Los “presos”, como ella les decía a los demás pacientes, estaban exultantes. Era día de visitas. Emilia se preguntaba cuál podía ser la felicidad de ver a la familia que los había abandonado allí, mientras ellos gozaban de una vida normal.

–Lo necesitamos. Estamos aquí para curarnos –le había dicho su compañera de habitación ese día al despertar.

Lucía se sentía atrapada por Emilia, sus ojos la encandilaban y sentía que podían leer su mente, de manera que conversaba con ella cuando se lo permitía.

–¿Tú por qué estás aquí? –le preguntó

–Por lo mismo que tú y que todos los que estamos aquí. Por una sobredosis junto a una familia que quiere barrer todos sus problemas debajo de la alfombra.

–Me refería a por qué consumes.

–Porque me divierte –contestó Emilia, sacudiendo los hombros en una actitud hastiada.

–Si tú lo dices... –acotó Lucía. Bien sabía que a nadie le divertía ser un adicto, pero al principio las corazas nos mantienen protegidos.

A Emilia le agradaba su compañera de cuarto. Era frontal e inteligente. La depresión por la muerte de su mejor amiga la había llevado a consumir. Emilia estaba harta de la historia que se inventaban todos, que habían comenzado a consumir para escapar de una realidad nefasta. Ella se iba de viaje para escapar de la realidad, no para perder la conciencia.

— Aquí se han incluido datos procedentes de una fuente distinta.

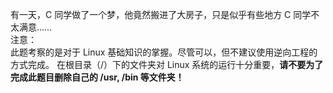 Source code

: 有一天，C 同学做了一个梦，他竟然搬进了大房子，只是似乎有些地方 C 同学不太满意……<br>
注意：<br>
    此题考察的是对于 Linux 基础知识的掌握。尽管可以，但不建议使用逆向工程的方式完成。
    在根目录（/）下的文件夹对 Linux 系统的运行十分重要，**请不要为了完成此题目删除自己的 /usr, /bin 等文件夹！** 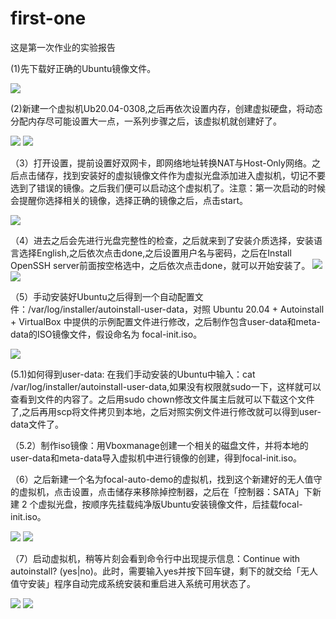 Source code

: # first-one
这是第一次作业的实验报告

(1)先下载好正确的Ubuntu镜像文件。

![](img/1.PNG)

(2)新建一个虚拟机Ub20.04-0308,之后再依次设置内存，创建虚拟硬盘，将动态分配内存尽可能设置大一点，一系列步骤之后，该虚拟机就创建好了。

![](img/3.PNG)
![](img/2.PNG)

（3）打开设置，提前设置好双网卡，即网络地址转换NAT与Host-Only网络。之后点击储存，找到安装好的虚拟镜像文件作为虚拟光盘添加进入虚拟机，切记不要选到了错误的镜像。之后我们便可以启动这个虚拟机了。注意：第一次启动的时候会提醒你选择相关的镜像，选择正确的镜像之后，点击start。

![](img/4.PNG)

（4）进去之后会先进行光盘完整性的检查，之后就来到了安装介质选择，安装语言选择English,之后依次点击done,之后设置用户名与密码，之后在Install OpenSSH server前面按空格选中，之后依次点击done，就可以开始安装了。
![](img/6.PNG)
![](img/5.PNG)

（5）手动安装好Ubuntu之后得到一个自动配置文件：/var/log/installer/autoinstall-user-data，对照 Ubuntu 20.04 + Autoinstall + VirtualBox 中提供的示例配置文件进行修改，之后制作包含user-data和meta-data的ISO镜像文件，假设命名为 focal-init.iso。

![](img/7.PNG)

(5.1)如何得到user-data:
在我们手动安装的Ubuntu中输入：cat /var/log/installer/autoinstall-user-data,如果没有权限就sudo一下，这样就可以查看到文件的内容了。之后用sudo chown修改文件属主后就可以下载这个文件了,之后再用scp将文件拷贝到本地，之后对照实例文件进行修改就可以得到user-data文件了。

（5.2）制作iso镜像：用Vboxmanage创建一个相关的磁盘文件，并将本地的user-data和meta-data导入虚拟机中进行镜像的创建，得到focal-init.iso。

（6）之后新建一个名为focal-auto-demo的虚拟机，找到这个新建好的无人值守的虚拟机，点击设置，点击储存来移除掉控制器，之后在「控制器：SATA」下新建 2 个虚拟光盘，按顺序先挂载纯净版Ubuntu安装镜像文件，后挂载focal-init.iso。

![](img/8.PNG)
![](img/9.PNG)

（7）启动虚拟机，稍等片刻会看到命令行中出现提示信息：Continue with autoinstall? (yes|no)。此时，需要输入yes并按下回车键，剩下的就交给「无人值守安装」程序自动完成系统安装和重启进入系统可用状态了。

![](img/11.JPG)
![](img/10.PNG)
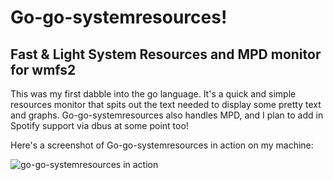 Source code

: Go-go-systemresources!
=====================

Fast &amp; Light System Resources and MPD monitor for wmfs2
-----------------------------------------------------------

This was my first dabble into the go language. It's a quick and simple
resources monitor that spits out the text needed to display some pretty
text and graphs. Go-go-systemresources also handles MPD, and I plan to
add in Spotify support via dbus at some point too!

Here's a screenshot of Go-go-systemresources in action on my machine:

![go-go-systemresources in action](http://ompldr.org/vZnV4Yw/2012-10-12-224601_969x13_scrot.png)
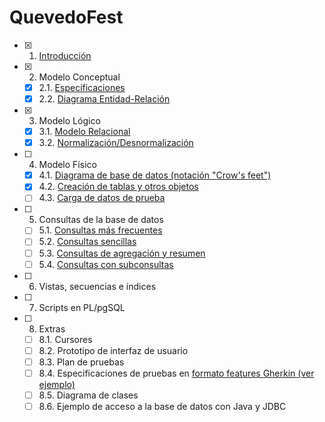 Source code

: # QuevedoFest

- [X] 1. [Introducción](https://github.com/mariaalamocedillo/Quevedofest/blob/main/Introducci%C3%B3n/Introducci%C3%B3n.md)
- [X] 2. Modelo Conceptual
   - [X] 2.1. [Especificaciones](https://github.com/mariaalamocedillo/Quevedofest/blob/main/Modelo%20conceptual/Especificaciones.md)
   - [X] 2.2. [Diagrama Entidad-Relación](https://github.com/mariaalamocedillo/Quevedofest/blob/main/Modelo%20conceptual/Modelo%20E-R.png)
- [X] 3. Modelo Lógico 
   - [X] 3.1. [Modelo Relacional](https://github.com/mariaalamocedillo/Quevedofest/blob/main/Modelo%20l%C3%B3gico/Modelo%20relacional.PNG)
   - [X] 3.2. [Normalización/Desnormalización](https://github.com/mariaalamocedillo/Quevedofest/blob/main/Modelo%20l%C3%B3gico/Modelo%20normalizado.png)
- [ ] 4. Modelo Físico
   - [X] 4.1. [Diagrama de base de datos (notación "Crow's feet")](https://github.com/mariaalamocedillo/Quevedofest/blob/main/Modelo%20f%C3%ADsico/Crows_feet.png)
   - [X] 4.2. [Creación de tablas y otros objetos](https://github.com/mariaalamocedillo/Quevedofest/blob/main/Modelo%20f%C3%ADsico/Tablas%20y%20datos.sql)
   - [ ] 4.3. [Carga de datos de prueba](https://github.com/mariaalamocedillo/Quevedofest/blob/main/Modelo%20f%C3%ADsico/Tablas%20y%20datos.sql)
- [ ] 5. Consultas de la base de datos
   - [ ] 5.1. [Consultas más frecuentes]()
   - [ ] 5.2. [Consultas sencillas]()
   - [ ] 5.3. [Consultas de agregación y resumen]()
   - [ ] 5.4. [Consultas con subconsultas]()
- [ ] 6. Vistas, secuencias e índices
- [ ] 7. Scripts en PL/pgSQL
- [ ] 8. Extras
   - [ ] 8.1. Cursores
   - [ ] 8.2. Prototipo de interfaz de usuario
   - [ ] 8.3. Plan de pruebas
   - [ ] 8.4. Especificaciones de pruebas en [formato features Gherkin (ver ejemplo)](features/admin-carteles.feature) 
   - [ ] 8.5. Diagrama de clases
   - [ ] 8.6. Ejemplo de acceso a la base de datos con Java y JDBC
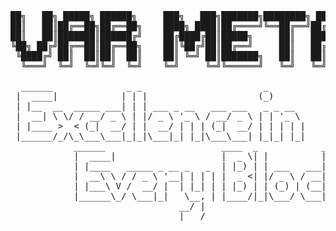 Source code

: <pre>
██╗   ██╗ █████╗ ██████╗     ███╗   ███╗███████╗████████╗ █████╗ 
██║   ██║██╔══██╗██╔══██╗    ████╗ ████║██╔════╝╚══██╔══╝██╔══██╗
██║   ██║███████║██████╔╝    ██╔████╔██║█████╗     ██║   ███████║
╚██╗ ██╔╝██╔══██║██╔══██╗    ██║╚██╔╝██║██╔══╝     ██║   ██╔══██║
 ╚████╔╝ ██║  ██║██║  ██║    ██║ ╚═╝ ██║███████╗   ██║   ██║  ██║
  ╚═══╝  ╚═╝  ╚═╝╚═╝  ╚═╝    ╚═╝     ╚═╝╚══════╝   ╚═╝   ╚═╝  ╚═╝
                                             
  ______              _ _                       _       
 |  ____|            | | |                     (_)      
 | |__  __  _____ ___| | | ___ _ __   ___ ___   _ _ __  
 |  __| \ \/ / __/ _ \ | |/ _ \ '_ \ / __/ _ \ | | '_ \ 
 | |____ >  < (_|  __/ | |  __/ | | | (_|  __/ | | | | |   
 |______/_/\_\___\___|_|_|\___|_| |_|\___\___| |_|_| |_|                                                       
            ______                      ____  _            _    
            |  ____|                    |  _ \| |          | |   
            | |____   _____ _ __ _   _  | |_) | | ___   ___| | __
            |  __\ \ / / _ \ '__| | | | |  _ <| |/ _ \ / __| |/ /
            | |___\ V /  __/ |  | |_| | | |_) | | (_) | (__|   < 
            |______\_/ \___|_|   \__, | |____/|_|\___/ \___|_|\_\
                                __/ |                          
                                |___/                           
</pre>
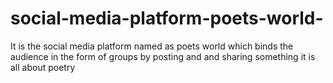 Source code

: # social-media-platform-poets-world-
It is the social media platform named as poets world which binds the audience in the form of groups by posting and and sharing something it is  all about poetry
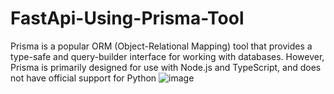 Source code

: # FastApi-Using-Prisma-Tool

Prisma is a popular ORM (Object-Relational Mapping) tool that provides a type-safe and query-builder interface for working with databases. However, Prisma is primarily designed for use with Node.js and TypeScript, and does not have official support for Python
![image](https://user-images.githubusercontent.com/61795935/236654256-298450db-adf8-4d0a-9436-b8258d596df4.png)

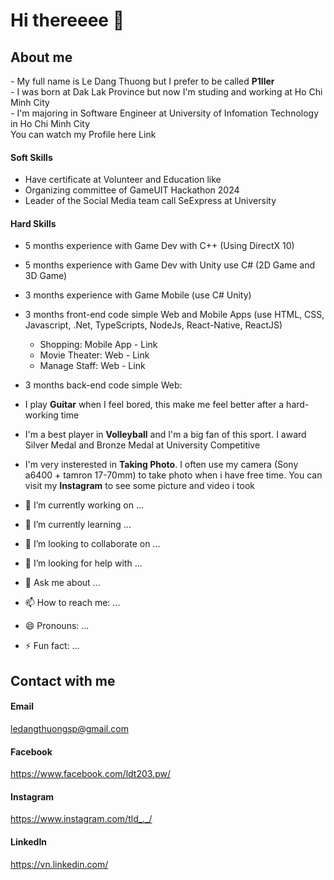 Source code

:<p align="center">
  <h1>Hi thereeee 👋</h1>
</p>
<p>
<p align="left">
  <h2>About me</h2>
</p>
<a> - My full name is Le Dang Thuong but I prefer to be called <b>P1ller</b> </a>
</br>
<a> - I was born at Dak Lak Province but now I'm studing and working at Ho Chi Minh City </a>
</br>
<a> - I'm majoring in Software Engineer at University of Infomation Technology in Ho Chi Minh City</a>
</br>
<a> You can watch my Profile here</a>
<a>Link</a>

#### Soft Skills
- Have certificate at Volunteer and Education like
- Organizing committee of GameUIT Hackathon 2024
- Leader of the Social Media team call SeExpress at University

#### Hard Skills
- 5 months experience with Game Dev with C++ (Using DirectX 10)
- 5 months experience with Game Dev with Unity use C# (2D Game and 3D Game)
- 3 months experience with Game Mobile (use C# Unity)
- 3 months front-end code simple Web and Mobile Apps (use HTML, CSS, Javascript, .Net, TypeScripts, NodeJs, React-Native, ReactJS)
     + Shopping: Mobile App - Link
     + Movie Theater: Web - Link
     + Manage Staff: Web - Link
- 3 months back-end code simple Web: 
- I play **Guitar** when I feel bored, this make me feel better after a hard-working time
- I'm a best player in **Volleyball** and I'm a big fan of this sport. I award Silver Medal and Bronze Medal at University Competitive
- I'm very insterested in **Taking Photo**. I often use my camera (Sony a6400 + tamron 17-70mm) to take photo when i have free time. You can visit my **Instagram** to see some picture and video i took

- 🔭 I’m currently working on ...
- 🌱 I’m currently learning ...
- 👯 I’m looking to collaborate on ...
- 🤔 I’m looking for help with ...
- 💬 Ask me about ...
- 📫 How to reach me: ...
- 😄 Pronouns: ...
- ⚡ Fun fact: ...
<p align="left">
  <h2>Contact with me</h2>
</p>

#### Email
ledangthuongsp@gmail.com
#### Facebook
https://www.facebook.com/ldt203.pw/
#### Instagram
https://www.instagram.com/tld_._/
#### LinkedIn
https://vn.linkedin.com/
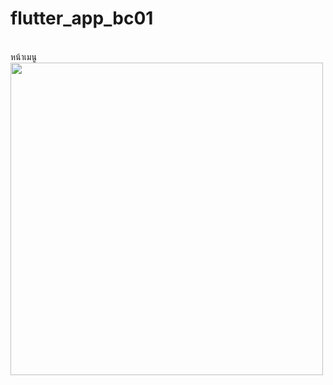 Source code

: # flutter_app_bc01
<br>
 หน้าเมนู
 <br>
 <img src="https://user-images.githubusercontent.com/89514724/134308134-f6c82cc0-5dd9-430a-9fc6-755ab94cddc5.jpg"height=500>
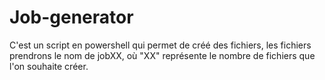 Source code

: # Job-generator
C'est un script en powershell qui permet de créé des fichiers, les fichiers prendrons le nom de jobXX, où "XX" représente le nombre de fichiers que l'on souhaite créer.  
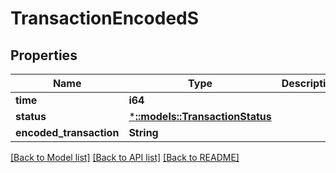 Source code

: # TransactionEncodedS

## Properties

Name | Type | Description | Notes
------------ | ------------- | ------------- | -------------
**time** | **i64** |  | [optional] 
**status** | [***::models::TransactionStatus**](transaction_status.md) |  | [optional] 
**encoded_transaction** | **String** |  | [optional] 

[[Back to Model list]](../README.md#documentation-for-models) [[Back to API list]](../README.md#documentation-for-api-endpoints) [[Back to README]](../README.md)


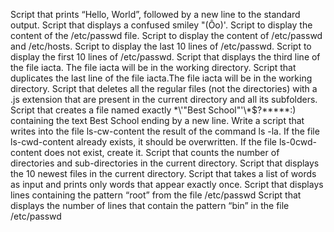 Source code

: Script that prints “Hello, World”, followed by a new line to the standard output.
Script that displays a confused smiley "(Ôo)'.
Script to display the content of the /etc/passwd file.
Script to display the content of /etc/passwd and /etc/hosts.
Script to display the last 10 lines of /etc/passwd.
Script to display the first 10 lines of /etc/passwd.
Script that displays the third line of the file iacta. The file iacta will be in the working directory.
Script that duplicates the last line of the file iacta.The file iacta will be in the working directory.
Script that deletes all the regular files (not the directories) with a .js extension that are present in the current directory and all its subfolders.
Script that creates a file named exactly \*\\'"Best School"\'\\*$\?\*\*\*\*\*:) containing the text Best School ending by a new line.
Write a script that writes into the file ls-cw-content the result of the command ls -la. If the file ls-cwd-content already exists, it should be overwritten. If the file ls-0cwd-content does not exist, create it.
Script that counts the number of directories and sub-directories in the current directory.
Script that displays the 10 newest files in the current directory.
Script that takes a list of words as input and prints only words that appear exactly once.
Script that displays lines containing the pattern “root” from the file /etc/passwd
Script that displays the number of lines that contain the pattern “bin” in the file /etc/passwd
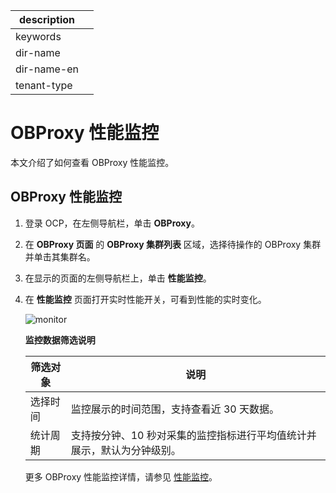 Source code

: |description||
|---|---|
|keywords||
|dir-name||
|dir-name-en||
|tenant-type||

# OBProxy 性能监控

本文介绍了如何查看 OBProxy 性能监控。

## OBProxy 性能监控

1. 登录 OCP，在左侧导航栏，单击 **OBProxy**。

2. 在 **OBProxy 页面** 的 **OBProxy 集群列表** 区域，选择待操作的 OBProxy 集群并单击其集群名。

3. 在显示的页面的左侧导航栏上，单击 **性能监控**。

4. 在 **性能监控** 页面打开实时性能开关，可看到性能的实时变化。

   ![monitor](https://help-static-aliyun-doc.aliyuncs.com/assets/img/zh-CN/2729721461/p347751.png)

   **监控数据筛选说明**

   | 筛选对象 |                  说明                   |
   |------|---------------------------------------|
   | 选择时间 | 监控展示的时间范围，支持查看近 30 天数据。               |
   | 统计周期 | 支持按分钟、10 秒对采集的监控指标进行平均值统计并展示，默认为分钟级别。 |

   更多 OBProxy 性能监控详情，请参见 [性能监控](https://www.oceanbase.com/docs/enterprise-oceanbase-ocp-cn-10000000001542119)。
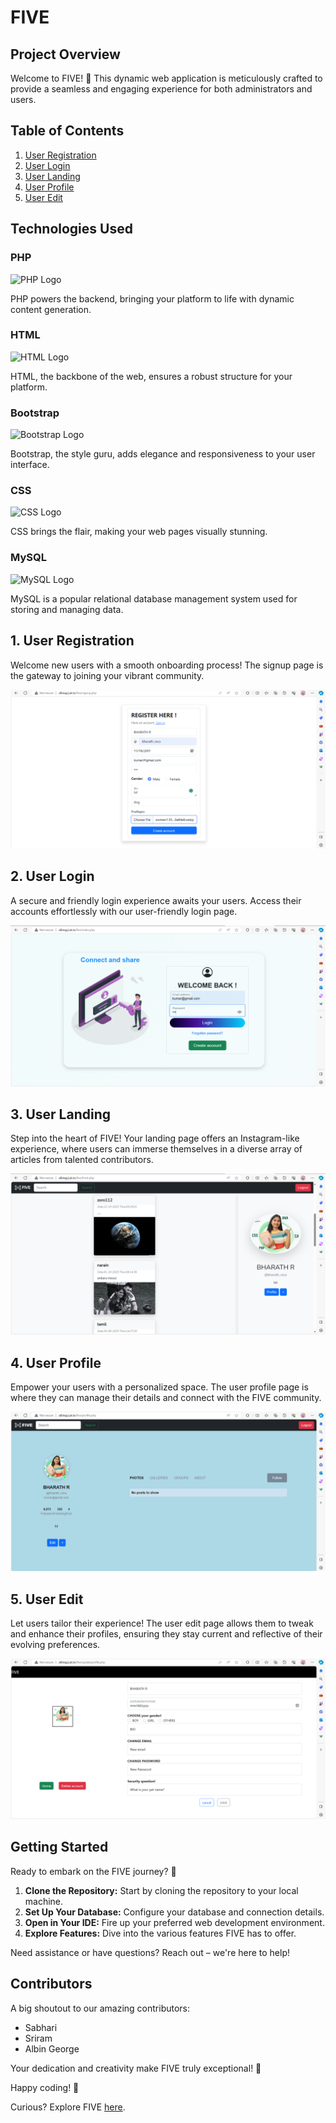 # FIVE

## Project Overview

Welcome to FIVE! 🚀 This dynamic web application is meticulously crafted to provide a seamless and engaging experience for both administrators and users.

## Table of Contents

1. [User Registration](#1-user-registration)
2. [User Login](#2-user-login)
3. [User Landing](#3-user-landing)
4. [User Profile](#4-user-profile)
5. [User Edit](#5-user-edit)

## Technologies Used

### PHP
  <img src="https://www.php.net/images/logos/new-php-logo.svg" alt="PHP Logo" width="50">

PHP powers the backend, bringing your platform to life with dynamic content generation.

### HTML
  <img src="https://www.w3.org/html/logo/badge/html5-badge-h-css3-semantics.png" alt="HTML Logo" width="50">

HTML, the backbone of the web, ensures a robust structure for your platform.

### Bootstrap
  <img src="https://getbootstrap.com/docs/5.0/assets/img/bootstrap-icons.png" alt="Bootstrap Logo" width="50">

Bootstrap, the style guru, adds elegance and responsiveness to your user interface.

### CSS
  <img src="https://cdn.iconscout.com/icon/free/png-512/css-131-722685.png" alt="CSS Logo" width="50">

CSS brings the flair, making your web pages visually stunning.

### MySQL
  <img src="https://www.mysql.com/common/logos/logo-mysql-170x115.png" alt="MySQL Logo" width="50">
  
MySQL is a popular relational database management system used for storing and managing data.

## 1. User Registration

Welcome new users with a smooth onboarding process! The signup page is the gateway to joining your vibrant community.

![User Registration](images/register.png)

## 2. User Login

A secure and friendly login experience awaits your users. Access their accounts effortlessly with our user-friendly login page.

![User Login](images/login.png)

## 3. User Landing

Step into the heart of FIVE! Your landing page offers an Instagram-like experience, where users can immerse themselves in a diverse array of articles from talented contributors.

![User Landing](images/landing.png)

## 4. User Profile

Empower your users with a personalized space. The user profile page is where they can manage their details and connect with the FIVE community.

![User Profile](images/profile.png)

## 5. User Edit

Let users tailor their experience! The user edit page allows them to tweak and enhance their profiles, ensuring they stay current and reflective of their evolving preferences.

![User Edit](images/edit.png)

## Getting Started

Ready to embark on the FIVE journey? 🚀

1. **Clone the Repository:** Start by cloning the repository to your local machine.
2. **Set Up Your Database:** Configure your database and connection details.
3. **Open in Your IDE:** Fire up your preferred web development environment.
4. **Explore Features:** Dive into the various features FIVE has to offer.

Need assistance or have questions? Reach out – we're here to help!

## Contributors

A big shoutout to our amazing contributors:

- Sabhari
- Sriram
- Albin George

Your dedication and creativity make FIVE truly exceptional! 🌟

Happy coding! 🚀

Curious? Explore FIVE [here](https://lnkd.in/g7VT4yiP).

Todos corrían por el centro como niños en Navidad, menos Emilia que se mantenía calma, porque tenía la certeza de que nadie se iba a presentar a verla. Su madre había ido una vez durante los pocos días que la internó en un centro de salud mental, para comprender el comportamiento extraño de su única hija. Había fingido descaradamente que le daba mucha angustia verla en ese estado. Se fue inmediatamente, pero volvió al otro día día con la idea de sacarla de allí. Emilia aún no comprendía si realmente le había dado pena su situación o si, simplemente, le parecía demasiado caro para el escaso mobiliario y las paredes manchadas de humedad.

La charla del día anterior con la psicóloga la mantenía pensativa. Se preguntaba si la opinión de los demás realmente le interesaba tan poco como aseguraba. Por mucho que le pesara, la de su madre le importaba. Odiaba esperar siempre su visto bueno. Estela, la madre de Emilia, cuidaba mucho las apariencias y estaba cómoda en su rol de mujer acaudalada y prominente. Viajaba a París de forma casi religiosa. Equipaba su armario en las mejores tiendas del bulevar Faubourg Saint-Honoré, tenía un hermoso auto y un novio modelo. El padre de Emilia era la mayor vergüenza de Estela. Se separaron cuando su única hija tenía doce años y la dulce madre dio lugar a esa mujer frívola que la observaba con desprecio.